Il était une fois un grand jardin, merveilleux, au milieu d’un royaume.
Le Maître aimait à s’y promener quand la chaleur du jour devenait accablante.
Il affectionnait tout particulièrement le bambou qui lui semblait l’arbre le plus beau de toutes les plantes de son jardin. Au fil des années, ce bambou grandissait, devenait vigoureux et toujours plus conscient de la faveur du Maître.
Un jour, celui-ci s’approcha de l’arbre et le bambou inclina son faîte respectueusement. Le Maître lui dit :
– Mon cher bambou, j’ai besoin de toi.
Il semblait que le grand jour fut enfin arrivé, le jour pour lequel le bambou avait été créé. Le bambou répondit donc d’une voix douce
– Maître, je suis prêt. Fais de moi ce que tu voudras.
– Bambou, ajouta le Maître d’une voix solennelle, pour me servir de toi il faut que je te coupe.
– Me couper moi que tu considères comme la plus belle parure de ton jardin, non ne fais pas cela !
– Mon cher bambou, répondit le Maître, si je ne te coupe pas, tu ne sers de rien.
Le jardin se fit calme ; le vent retint son souffle, le bambou inclina sa tète doucement et puis lui murmura:
– Maître, puisque tu ne peux m’utiliser sans me couper.
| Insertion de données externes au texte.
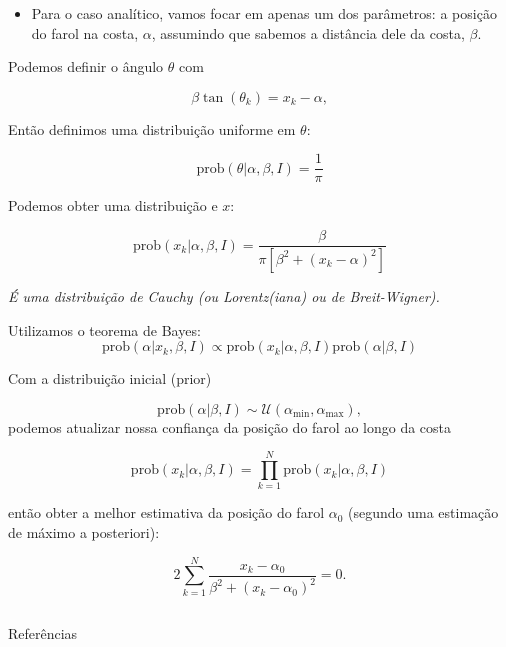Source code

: \documentclass[aspectratio=169,xcolor=dvipsnames]{beamer}
\newcommand{\prob}{\text{prob}}
\begin{document}
\begin{frame}
  \begin{itemize}
    \item Para o caso analítico, vamos focar em apenas um dos parâmetros: a posição do farol na costa, $\alpha$, assumindo que sabemos a distância dele da costa, $\beta$.
  \end{itemize}

  Podemos definir o ângulo $\theta$ com

  \begin{equation}
    \beta \tan(\theta_k) = x_k - \alpha,
  \end{equation}

  Então definimos uma distribuição uniforme em $\theta$:

  \begin{equation}
    \prob(\theta | \alpha, \beta, I) = \frac{1}{\pi}
  \end{equation}

  Podemos obter uma distribuição e $x$:

  \begin{equation}
    \prob(x_k | \alpha, \beta, I) = \frac{\beta}{\pi \left[ \beta^2 + (x_k - \alpha)^2 \right]} 
  \end{equation}

  \emph{É uma distribuição de Cauchy (ou Lorentz(iana) ou de Breit-Wigner).}
\end{frame}

\begin{frame} 
  Utilizamos o teorema de Bayes:
  \begin{equation}
    \prob(\alpha | {x_k}, \beta, I) \propto \prob({x_k} | \alpha, \beta, I) \prob(\alpha | \beta, I)
  \end{equation}

  Com a distribuição inicial (prior)

  \begin{equation}
    \prob(\alpha | \beta, I) \sim \mathcal{U}(\alpha_\text{min}, \alpha_\text{max}),
  \end{equation}
  podemos atualizar nossa confiança da posição do farol ao longo da costa

  \begin{equation}
    \prob({x_k} | \alpha, \beta, I) = \prod_{k=1}^{N} \prob(x_k | \alpha, \beta, I)
  \end{equation}

  então obter a melhor estimativa da posição do farol $\alpha_0$ (segundo uma estimação de máximo a posteriori):

  \begin{equation}
    2 \sum_{k=1}^{N} \frac{x_k - \alpha_0}{\beta^2 + (x_k - \alpha_0)^2} = 0.
  \end{equation}
\end{frame}

\begin{equation}
  
\end{equation}

\begin{frame}{Referências}
  \printbibliography[heading=none] 
\end{frame}
\end{document}
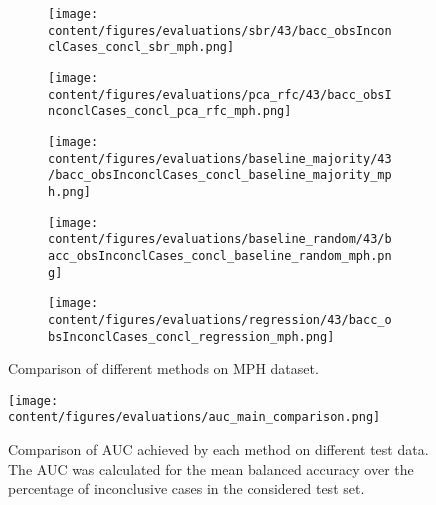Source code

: \begin{figure}[t]
  \begin{subfigure}{0.5\textwidth}
    \centering
    \texttt{[image: content/figures/evaluations/sbr/43/bacc\_obsInconclCases\_concl\_sbr\_mph.png]}
  \end{subfigure}
  \hfill
  \begin{subfigure}{0.5\textwidth}
    \centering
    \texttt{[image: content/figures/evaluations/pca\_rfc/43/bacc\_obsInconclCases\_concl\_pca\_rfc\_mph.png]}
  \end{subfigure}
  \hfill
  \begin{subfigure}{0.5\textwidth}
    \centering
    \texttt{[image: content/figures/evaluations/baseline\_majority/43/bacc\_obsInconclCases\_concl\_baseline\_majority\_mph.png]}
  \end{subfigure}
  \hfill
  \begin{subfigure}{0.5\textwidth}
    \centering
    \texttt{[image: content/figures/evaluations/baseline\_random/43/bacc\_obsInconclCases\_concl\_baseline\_random\_mph.png]}
  \end{subfigure}
  \hfill
  \begin{subfigure}{0.5\textwidth}
    \centering
    \texttt{[image: content/figures/evaluations/regression/43/bacc\_obsInconclCases\_concl\_regression\_mph.png]}
  \end{subfigure}

  \caption{Comparison of different methods on MPH dataset.}
  \label{fig:test_mph}
\end{figure}



\begin{figure}[h]
  \centering
  \texttt{[image: content/figures/evaluations/auc\_main\_comparison.png]}
  \caption{Comparison of AUC achieved by each method on different test data. 
  The AUC was calculated for the mean balanced accuracy over the percentage of inconclusive cases 
  in the considered test set.} 
  \label{fig:auc_comparison_methods_data}
\end{figure} 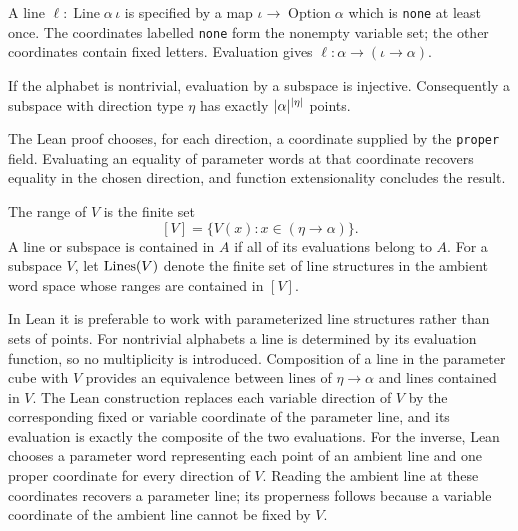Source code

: \begin{definition}
\label{def:line}
\mathlibok
A line $\ell:\operatorname{Line}\alpha\,\iota$ is specified by a map
$\iota\to\operatorname{Option}\alpha$ which is \texttt{none} at least once.  The coordinates
labelled \texttt{none} form the nonempty variable set; the other coordinates contain fixed
letters.  Evaluation gives $\ell:\alpha\to(\iota\to\alpha)$.
\end{definition}

\begin{lemma}
\label{lem:subspace-injective}
If the alphabet is nontrivial, evaluation by a subspace is injective.  Consequently a subspace
with direction type $\eta$ has exactly $\card\alpha^{\card\eta}$ points.
\end{lemma}

The Lean proof chooses, for each direction, a coordinate supplied by the \texttt{proper} field.
Evaluating an equality of parameter words at that coordinate recovers equality in the chosen
direction, and function extensionality concludes the result.

\begin{definition}
\label{def:subspace-range}
The range of $V$ is the finite set
\[
  [V]=\{V(x):x\in(\eta\to\alpha)\}.
\]
A line or subspace is contained in $A$ if all of its evaluations belong to $A$.
For a subspace $V$, let $\Lines(V)$ denote the finite set of line structures in the ambient word
space whose ranges are contained in $[V]$.
\end{definition}

In Lean it is preferable to work with parameterized line structures rather than sets of points.
For nontrivial alphabets a line is determined by its evaluation function, so no multiplicity is
introduced.  Composition of a line in the parameter cube with $V$ provides an equivalence between
lines of $\eta\to\alpha$ and lines contained in $V$.  The Lean construction replaces each variable
direction of $V$ by the corresponding fixed or variable coordinate of the parameter line, and its
evaluation is exactly the composite of the two evaluations.  For the inverse, Lean chooses a
parameter word representing each point of an ambient line and one proper coordinate for every
direction of $V$.  Reading the ambient line at these coordinates recovers a parameter line; its
properness follows because a variable coordinate of the ambient line cannot be fixed by $V$.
Alors je suis prêt, arrache-moi.
– Mon cher bambou, il me faudra t’enlever toutes les branches et toutes les feuilles.
– Ah ! non, pas cela, détruis ma beauté, mais laisse-moi mes rameaux de feuilles.
– Si je ne te les enlève pas, je ne peux pas t’utiliser.
Le soleil se cacha, un papillon s’envola et le bambou, tremblant à l’idée de ce qui allait lui arriver, lit dans un souffle :
– Maître, enlève les rameaux et les feuilles.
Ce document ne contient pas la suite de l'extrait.